TRANSCRIPT: My next film after 'Women In Love' was ['The Ballad of] Tam Lin' — American title 'The Devil's Widow' — which was a story based on a Robert Burns poem about an evil woman — middle-aged woman — who attracts a coven of young people around her, young men and women, and she manipulates their lives and manipulates their relationships. It involve... involved a lot of drug taking and hallucinatory effects, and the director was Roddy McDowell, the actor who had been a child actor of course, and he was a delightful person, very open and bright and stimulating, and because he'd been an actor, of course, he really understood actors. And this is his debut as a director. He was a wonderful still photographer, really brilliant photography, and so it was nice again to be working with someone who had a good eye for a picture. It was shot — excuse me — about 50% on location in Scotland and the other half in the studio at Pinewood where, again, Don Ashton, who did 'The Magus', was the designer, and I was introduced to Ava Gardner who was 47 and was certainly showing the effects of her lifestyle and I, of course, remember Ava from so many of those earlier pictures... oh, what was the one she did in Spain? 'Pandora And The Flying Dutchman', and, of course, she was so beautiful, she was one of the most beautiful woman on the screen, and it was... it was really sad to see how her beauty was fading away and particularly the quality of her skin.

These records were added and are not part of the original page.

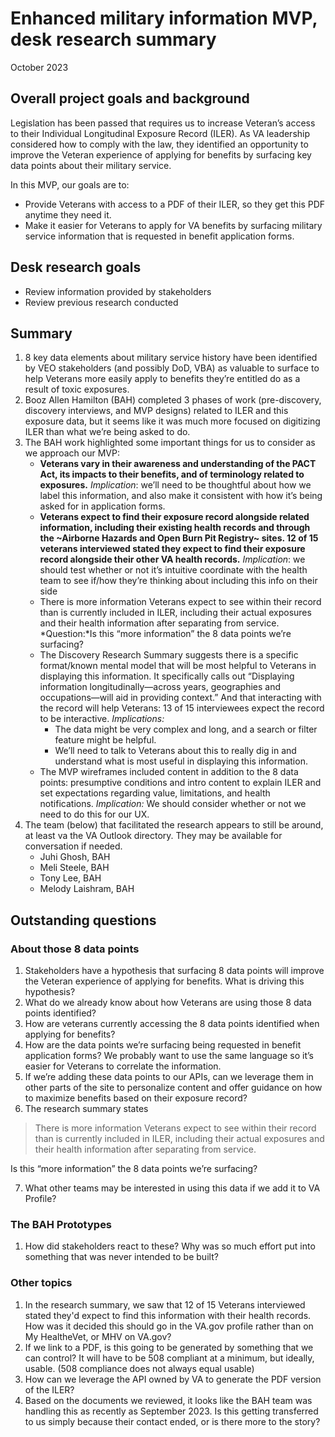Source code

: # Enhanced military information MVP, desk research summary

October 2023

## Overall project goals and background
Legislation has been passed that requires us to increase Veteran’s access to their Individual Longitudinal Exposure Record \(ILER\). As VA leadership considered how to comply with the law, they identified an opportunity to improve the Veteran experience of applying for benefits by surfacing key data points about their military service.

In this MVP, our goals are to:
- Provide Veterans with access to a PDF of their ILER, so they get this PDF anytime they need it.
- Make it easier for Veterans to apply for VA benefits by surfacing military service information that is requested in benefit application forms.

## Desk research goals
- Review information provided by stakeholders
- Review previous research conducted
## Summary

1. 8 key data elements about military service history have been identified by VEO stakeholders (and possibly DoD, VBA) as valuable to surface to help Veterans more easily apply to benefits they’re entitled do as a result of toxic exposures. 
2. Booz Allen Hamilton (BAH) completed 3 phases of work (pre-discovery, discovery interviews, and MVP designs) related to ILER and this exposure data, but it seems like it was much more focused on digitizing ILER than what we’re being asked to do.  
3. The BAH work highlighted some important things for us to consider as we approach our MVP:
   - **Veterans vary in their awareness and understanding of the PACT Act, its impacts to their benefits, and of terminology related to exposures.**
     *Implication*: we’ll need to be thoughtful about how we label this information, and also make it consistent with how it’s being asked for in application forms.
   - **Veterans expect to find their exposure record alongside related information, including their existing health records and through the ~Airborne Hazards and Open Burn Pit Registry~ sites. 12 of 15 veterans interviewed stated they expect to find their exposure record alongside their other VA health records.** 
     *Implication*: we should test whether or not it’s intuitive  coordinate with the health team to see if/how they’re thinking about including this info on their side
   - There is more information Veterans expect to see within their record than is currently included in ILER, including their actual exposures and their health information after separating from service.
     *Question:*Is this “more information” the 8 data points we’re surfacing?
   - The Discovery Research Summary suggests there is a specific format/known mental model that will be most helpful to Veterans in displaying this information. It specifically calls out “Displaying information longitudinally—across years, geographies and occupations—will aid in providing context.” And that interacting with the record will help Veterans: 13 of 15 interviewees expect the record to be interactive.
     *Implications:*
     - The data might be very complex and long, and a search or filter feature might be helpful.
     - We’ll need to talk to Veterans about this to really dig in and understand what is most useful in displaying this information.	
   - The MVP wireframes included content in addition to the 8 data points: presumptive conditions and intro content to explain ILER and set expectations regarding value, limitations, and health notifications. 
     *Implication:* We should consider whether or not we need to do this for our UX.
4. The team (below) that facilitated the research appears to still be around, at least va the VA Outlook directory. They may be available for conversation if needed.
   - Juhi Ghosh, BAH 
   - Meli Steele, BAH 
   - Tony Lee, BAH 
   - Melody Laishram, BAH

## Outstanding questions

### About those 8 data points
1. Stakeholders have a hypothesis that surfacing 8 data points will improve the Veteran experience of applying for benefits. What is driving this hypothesis?
2. What do we already know about how Veterans are using those 8 data points identified?
3. How are veterans currently accessing the 8 data points identified when applying for benefits?
4. How are the data points we’re surfacing being requested in benefit application forms? We probably want to use the same language so it’s easier for Veterans to correlate the information.
5. If we’re adding these data points to our APIs, can we leverage them in other parts of the site to personalize content and offer guidance on how to maximize benefits based on their exposure record?
6. The research summary states
> There is more information Veterans expect to see within their record than is currently included in ILER, including their actual exposures and their health information after separating from service. 
> 
Is this “more information” the 8 data points we’re surfacing?

7. What other teams may be interested in using this data if we add it to VA Profile?

### The BAH Prototypes
1. How did stakeholders react to these? Why was so much effort put into something that was never intended to be built?

### Other topics
1. In the research summary, we saw that 12 of 15 Veterans interviewed stated they'd expect to find this information with their health records. How was it decided this should go in the VA.gov profile rather than on My HealtheVet, or MHV on VA.gov?
2. If we link to a PDF, is this going to be generated by something that we can control? It will have to be 508 compliant at a minimum, but ideally, usable. (508 compliance does not always equal usable)
3. How can we leverage the API owned by VA to generate the PDF version of the ILER?
4. Based on the documents we reviewed, it looks like the BAH team was handling this as recently as September 2023. Is this getting transferred to us simply because their contact ended, or is there more to the story?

Now I found that when I was shooting her in the studio, by careful lighting and a certain amount of diffusion, she looked pretty good, you know, she really looked good but not anything like, of course, that she did 20 years earlier, but she looked pretty good. When we got onto location it was quite a different problem because, depending on the light, the quality, the visual quality of the face can vary enormously because if... if you've got top light it really ages people and brings out all the kind of... the bags and the pouches and the creases. Top light is a very unattractive light and it was demonstrated, I think, very well by Gordon Willis when he did 'The Godfather'. He deliberately went for top light with very little filler to make the characters look more sinister and threatening. But, of course, that's the last thing you want with a leading lady. So that there are times, again depending whether it's sunny or not... if it's sunny I always try to put the ladies into a back light so that then I can fill in with some soft light and iron out the creases. But if you've got overcast light, not... without sun but, you know, it might be bright, just cloudy bright, then you've got this down light, which is very unflattering, and I was soon to find out with Ava Gardner that the only way I could make her look good was by eliminating the top light, and the only way I could do this was... once we started to get in close, say, about a waist shot, was to put in a blackout over the top of the picture – a 12 by 12 blackout – so that none of the top light hit... hit her face at all. And then to put a soft light over the lamp — a Brute, heavily diffused — over the camera to give her a good light, which made her look beautiful again. Of course you can't do this on long shots, so it was a question of deciding in the cutting when... when we could go from a wider shot to a closer shot and in fact change the lighting. And of course, usually you have a cutaway in between of someone else, so you try to disguise what you've done, the cheat you've made by cutting away and then coming back to a closer shot when she looks better lit, and that worked. But you've got to have the equipment to be able to do that. And she was... she was quite happy when, you know, I used that method.

And there were several other young people in the film, there was Ian McShane and Joanna Lumley; it was their... their first big break in pictures and it... it was an intriguing story but, unfortunately, the company that made it went bust when the film was in the editing stage and it was a film with a lot of very contemporary references — contemporary wardrobe and so on — and so it didn't come out for about two years. By that time it seemed rather old hat and it had lost its immediacy. So, unfortunately, it... it wasn't very successful, but it was an interesting picture in... in some other ways because there was a drug sequence, a hallucinatory sequence, that we had to do. [...]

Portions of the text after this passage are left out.